Electrocardiogram devices

As anticoagulants are almost always indicated in case of POAF, diagnostic accuracy was very important. As the Alivecor Kardia has been described to be susceptible to signal interference,²⁴ which is also reported by the manufacturer, the 12-lead Cardiosecur was chosen as the main ECG device. However, due to the mandatory use of all four leads, using the Cardiosecur was not always easy. A stable connection could not always be warranted, especially in case of a CIED. These technological difficulties impacted patient adherence and satisfaction, as was demonstrated in Figure 4; 28 Box patients specifically stated the Cardiosecur to be their only frustration during follow-up. In contrast, provider satisfaction was high. The NPs stated that the output of the Cardiosecur was easy to read and relatively free of noise.

Strengths and limitations

The main strength of this study is its large intervention group, with 319 postcardiac surgery patients joining the mHealth intervention. Protocol adherence was good, with a high total measurement and ECG count, and a high number of unique measurement days.

The main limitation of our study is its observational pre-post design, although the intention-to-treat design limited the risk of bias as much as possible. However, patients were not matched and as COVID-19 impacted the inclusion of patients after March 2020, risk of selection bias grew. Also, 36 patients with an average age of 74 declined to sign the informed consent form. Finally, the wide-spread applicability is uncertain, as internet and smartphone use in The Netherlands is high compared with other countries.

Conclusions

This observational cohort study shows that follow-up with mHealth devices could increase POAF detection in postcardiac surgery. The effects on AF complications need to be addressed in further research.
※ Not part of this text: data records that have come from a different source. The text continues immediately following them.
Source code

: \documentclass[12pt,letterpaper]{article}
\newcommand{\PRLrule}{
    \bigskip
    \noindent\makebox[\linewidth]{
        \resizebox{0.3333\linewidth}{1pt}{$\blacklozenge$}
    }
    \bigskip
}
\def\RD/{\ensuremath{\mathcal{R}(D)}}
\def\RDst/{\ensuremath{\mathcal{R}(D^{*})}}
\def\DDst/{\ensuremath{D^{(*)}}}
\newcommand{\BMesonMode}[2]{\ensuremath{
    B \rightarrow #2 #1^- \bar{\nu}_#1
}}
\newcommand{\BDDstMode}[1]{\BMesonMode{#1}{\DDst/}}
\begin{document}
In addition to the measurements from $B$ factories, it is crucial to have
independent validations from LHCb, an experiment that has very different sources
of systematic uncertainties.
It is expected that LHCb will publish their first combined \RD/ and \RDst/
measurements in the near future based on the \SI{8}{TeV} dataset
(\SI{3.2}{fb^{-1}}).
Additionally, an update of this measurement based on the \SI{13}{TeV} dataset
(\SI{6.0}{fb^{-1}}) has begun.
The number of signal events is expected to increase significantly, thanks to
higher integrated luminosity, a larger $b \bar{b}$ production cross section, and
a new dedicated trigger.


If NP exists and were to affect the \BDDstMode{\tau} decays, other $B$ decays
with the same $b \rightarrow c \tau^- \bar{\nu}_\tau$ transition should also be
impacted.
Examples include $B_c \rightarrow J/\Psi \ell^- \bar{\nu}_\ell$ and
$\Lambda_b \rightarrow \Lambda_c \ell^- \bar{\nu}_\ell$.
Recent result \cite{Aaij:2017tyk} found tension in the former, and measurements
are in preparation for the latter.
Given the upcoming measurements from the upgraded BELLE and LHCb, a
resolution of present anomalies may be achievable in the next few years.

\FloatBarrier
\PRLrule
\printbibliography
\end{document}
Also, this study observed a reduced number of unplanned ED visits in the intervention arm, although an NP reviewed mHealth data twice weekly.

Supplementary material

Supplementary material is available at Europace online.

Funding

The authors received no financial support for the research, authorship, and/or publication of this paper.

Data availability

The data that support the findings of this study are available from the corresponding author, upon reasonable request.